It was a classic case of matching surplus with demand. Only this time it was caused by crisis.
William & Mary’s dining services had an entire semester’s worth of plans adjusted. They suddenly found themselves with excess food and food storage facilities just as local food insecurity became a real risk.
The Williamsburg House of Mercy serves the community by providing food and housing security and was connected to a campus expert in bringing people together. The rest is history.
“A colleague at the Williamsburg Health Foundation shared that House of Mercy was looking for cold storage space,” said Elizabeth Miller, associate director of William & Mary’s Office of Community Engagement.
Enter W&M Dining.
When the majority of students left campus on March 13, Sodexo, the William & Mary food service provider suddenly found themselves left with food and resources for a semester of serving the campus community.
“We are used to serving over 13,000 meals a day, and to have that change almost overnight was a big shift for us,” said Executive Chef Tim Grayson. “We immediately adjusted our model from serving our campus to serving our community.”
Within days, William & Mary Dining was able to provide freezer and cooler storage in Sadler Center to support the outpouring of donations the House of Mercy received.
By having expanded cold-storage capacity, the House of Mercy has been able to accept climate-sensitive donations as large as a pallet at a time and serve between 75 and 100 families through its drive-thru program, as well as provide a daily hot meal to those in need.

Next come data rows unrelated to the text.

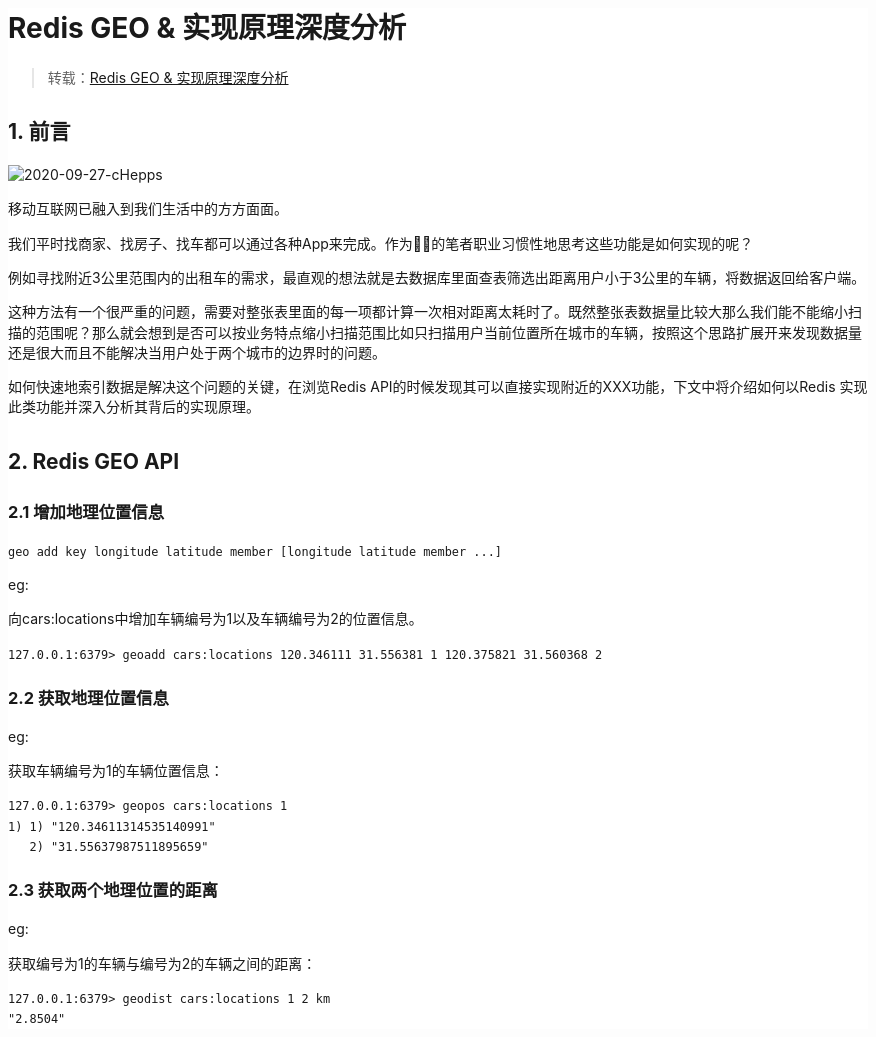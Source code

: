 # Redis GEO & 实现原理深度分析

> 转载：[Redis GEO & 实现原理深度分析](https://juejin.im/post/6844903772984967182)

## 1. 前言

![2020-09-27-cHepps](https://image.ldbmcs.com/2020-09-27-cHepps.jpg)

移动互联网已融入到我们生活中的方方面面。

我们平时找商家、找房子、找车都可以通过各种App来完成。作为👨‍💻‍的笔者职业习惯性地思考这些功能是如何实现的呢？

例如寻找附近3公里范围内的出租车的需求，最直观的想法就是去数据库里面查表筛选出距离用户小于3公里的车辆，将数据返回给客户端。

这种方法有一个很严重的问题，需要对整张表里面的每一项都计算一次相对距离太耗时了。既然整张表数据量比较大那么我们能不能缩小扫描的范围呢？那么就会想到是否可以按业务特点缩小扫描范围比如只扫描用户当前位置所在城市的车辆，按照这个思路扩展开来发现数据量还是很大而且不能解决当用户处于两个城市的边界时的问题。

如何快速地索引数据是解决这个问题的关键，在浏览Redis API的时候发现其可以直接实现附近的XXX功能，下文中将介绍如何以Redis 实现此类功能并深入分析其背后的实现原理。

## 2. Redis GEO API

### 2.1 增加地理位置信息

```shell
geo add key longitude latitude member [longitude latitude member ...]
```

eg:

向cars:locations中增加车辆编号为1以及车辆编号为2的位置信息。

```shell
127.0.0.1:6379> geoadd cars:locations 120.346111 31.556381 1 120.375821 31.560368 2 
```

### 2.2 获取地理位置信息

eg:

获取车辆编号为1的车辆位置信息：

```shell
127.0.0.1:6379> geopos cars:locations 1
1) 1) "120.34611314535140991"
   2) "31.55637987511895659"
```

### 2.3 获取两个地理位置的距离

eg:

获取编号为1的车辆与编号为2的车辆之间的距离：

```shell
127.0.0.1:6379> geodist cars:locations 1 2 km
"2.8504"
```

“From the beginning of this outbreak, our neighbors at William & Mary have responded with compassion and support for our neighbors in need,” said House of Mercy director Shannon Woloszynowski. “Students began sending pizzas to our drive-thru food pantry, while staff began problem solving our food storage issues. We are so grateful to be part of a community that cares, especially in moments of crisis.”
One of W&M Dining’s primary goals while winding down operations was also to minimize food waste through donations to as many organizations as possible.
Along with the House of Mercy support, Dining was also able to leverage existing relationships with the Williamsburg Methodist Church and donate 100 bag lunches to Meals on Wheels for children who are out of school and unable to access meals. Dining also donated non-perishables to the William & Mary Food Pantry, which has retained normal operating hours for the William & Mary community.
The William & Mary Food Pantry is operated by the Wesley House at 526 Jamestown Road and is open to any students, faculty and staff who are in need. The Food Pantry is open Monday 1 p.m. to 3 pm, Thursday 4:30 p.m. to 6:30 p.m. and Saturday 1 p.m. to 3 p.m.